Usability for the Masses

Invited Essay

pp. 2-3

The biggest problem facing the usability field is how to scale up massively so that we can impact all the user interface designs in the world. How big is this challenge? As of November 2005, there are about 75 million websites on the Internet. There are also about 30 million intranets inside corporate firewalls. Thus, there are more than 100 million user interface designs, just in the online space.

Add several hundred thousand software applications, dozens of cell phone manufacturers, and thousands of assorted consumer electronics products, and we have even more UI design to cover, many with quite esoteric and unique requirements.

Granted, many of the websites are personal sites that are only intended for the owner’s closest friends. These designs may be seen purely as a personal expression and not as user experiences in the traditional sense of third-party users trying to understand a design. Still, there are probably about 70 million professional user interface designs in the world that are intended to serve the customers of a business, government agency, or a non-profit organization. If these UIs do not have good usability, much money will be lost.

To help with 70 million design projects, there are maybe 10,000 usability professionals in the world. It is clear that traditional methods simply do not scale to allow this minuscule personnel to support all the projects.

Currently, the main solution to the lack of usability staff is to have almost all design projects proceed without usability. The vast majority of user interface design decisions in the world are made based on the designer’s personal taste. If we are lucky, the designer may venture a guess at users’ needs, but that is as far as it goes.

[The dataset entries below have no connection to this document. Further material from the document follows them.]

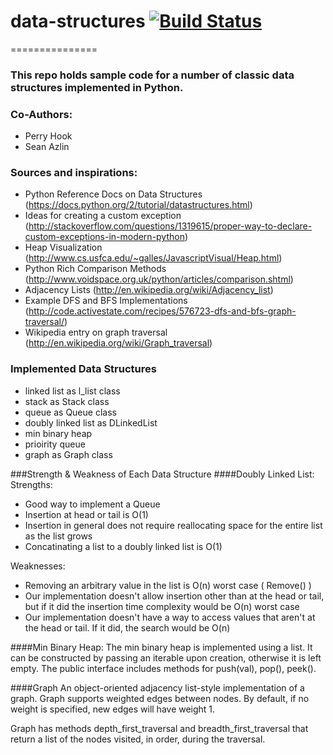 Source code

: # data-structures [![Build Status](https://travis-ci.org/sazlin/data-structures.svg?branch=weighted)](https://travis-ci.org/sazlin/data-structures)
===============

### This repo holds sample code for a number of classic data structures implemented in Python.

### Co-Authors:
* Perry Hook
* Sean Azlin

### Sources and inspirations:
* Python Reference Docs on Data Structures (https://docs.python.org/2/tutorial/datastructures.html)
* Ideas for creating a custom exception (http://stackoverflow.com/questions/1319615/proper-way-to-declare-custom-exceptions-in-modern-python)
* Heap Visualization (http://www.cs.usfca.edu/~galles/JavascriptVisual/Heap.html)
* Python Rich Comparison Methods (http://www.voidspace.org.uk/python/articles/comparison.shtml)
* Adjacency Lists (http://en.wikipedia.org/wiki/Adjacency_list)
* Example DFS and BFS Implementations (http://code.activestate.com/recipes/576723-dfs-and-bfs-graph-traversal/)
* Wikipedia entry on graph traversal (http://en.wikipedia.org/wiki/Graph_traversal)

### Implemented Data Structures
* linked list as l_list class
* stack as Stack class
* queue as Queue class
* doubly linked list as DLinkedList
* min binary heap
* prioirity queue
* graph as Graph class


###Strength & Weakness of Each Data Structure
####Doubly Linked List:
Strengths:
* Good way to implement a Queue
* Insertion at head or tail is O(1)
* Insertion in general does not require reallocating space for the entire list as the list grows
* Concatinating a list to a doubly linked list is O(1)

Weaknesses:
* Removing an arbitrary value in the list is O(n) worst case ( Remove() )
* Our implementation doesn't allow insertion other than at the head or tail, but if it did the insertion time complexity would be O(n) worst case
* Our implementation doesn't have a way to access values that aren't at the head or tail. If it did, the search would be O(n)


####Min Binary Heap:
The min binary heap is implemented using a list.  It can be constructed by passing an iterable upon creation, otherwise it is left empty.  The public interface includes methods for push(val), pop(), peek().  

####Graph
An object-oriented adjacency list-style implementation of a graph.  Graph
supports weighted edges between nodes.  By default, if no weight is specified,
new edges will have weight 1.

Graph has methods depth_first_traversal and breadth_first_traversal that return
a list of the nodes visited, in order, during the traversal.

Assume that we win the battle to convince management that they will get twice as much out of a project if it is designed for usability. The ROI data is very clear, at least for websites, which usually more than doubles sales when usability is improved. Once this is accepted, then what? If 70 million projects want usability, how can we serve them?

There are two obvious strategies for solving the problem.

The first solution is to continue reliance on traditional usability methods and scale up the number of usability professionals. Let’s say that each person can support 70 projects. That is quite a burden, but websites and intranets get redesigned only every third year, so supporting 70 projects in total probably translates into working on two projects per month. It takes about a week to do a simple usability study, so two projects per month translates into two to three iterations of usability evaluations for each design project. Not much, and we haven’t allocated time for field studies, but a good usability professional can do a decent job with three quick rounds per design.

So far, my analysis sounds promising, until we realize that 70 projects per usability professional translates into a need for a million usability professionals in order to handle 70 million design projects. In other words, we will need to scale up by a factor of 100 in terms of available personnel.

Can this be done? My own company has trained 11,600 people in usability over the last five years, and we have probably had an average of 10 people on staff during this time (fewer in the beginning, more now). Thus, we have been able to scale by a factor of 1,160, or almost twelve times the required amount. It sounds like the challenge of getting a million usability professionals should be easy to meet.

Not so fast. Yes, we have trained 11,600 people in usability, but that does not make them usability professionals in the sense of a dedicated resource. Many of these people only do usability as a part- time activity, spending most of their time on interaction design, visual design, information architecture, content creation, programming, or Internet marketing.

This point leads me to the second solution, which I think is the more promising one: to expand usability beyond the usability professionals. If everybody needs usability, then everybody should do usability.

We may need 50 million people who know some usability, but I think that is easier to achieve than getting one million people who are full-time usability experts.

How can we package usability so that it can be fruitfully applied by swarming masses of part- timers?

My own answer lies in extending the work on discount usability engineering to create ultra- discounted methods. I think we have had good success with going beyond general usability heuristics to more specific usability guidelines that are easier to apply because they are more prescriptive. Simplified user testing has had more modest success: no matter how easy, quick, and cheap we make user testing, most companies still prefer to avoid it. Even so, there are more companies conducting user testing every year, so we are moving in the right direction.

Usability needs to be simplified even more and made even more actionable. There is a full research agenda here, and we better get started finding the answers, because it is already too late.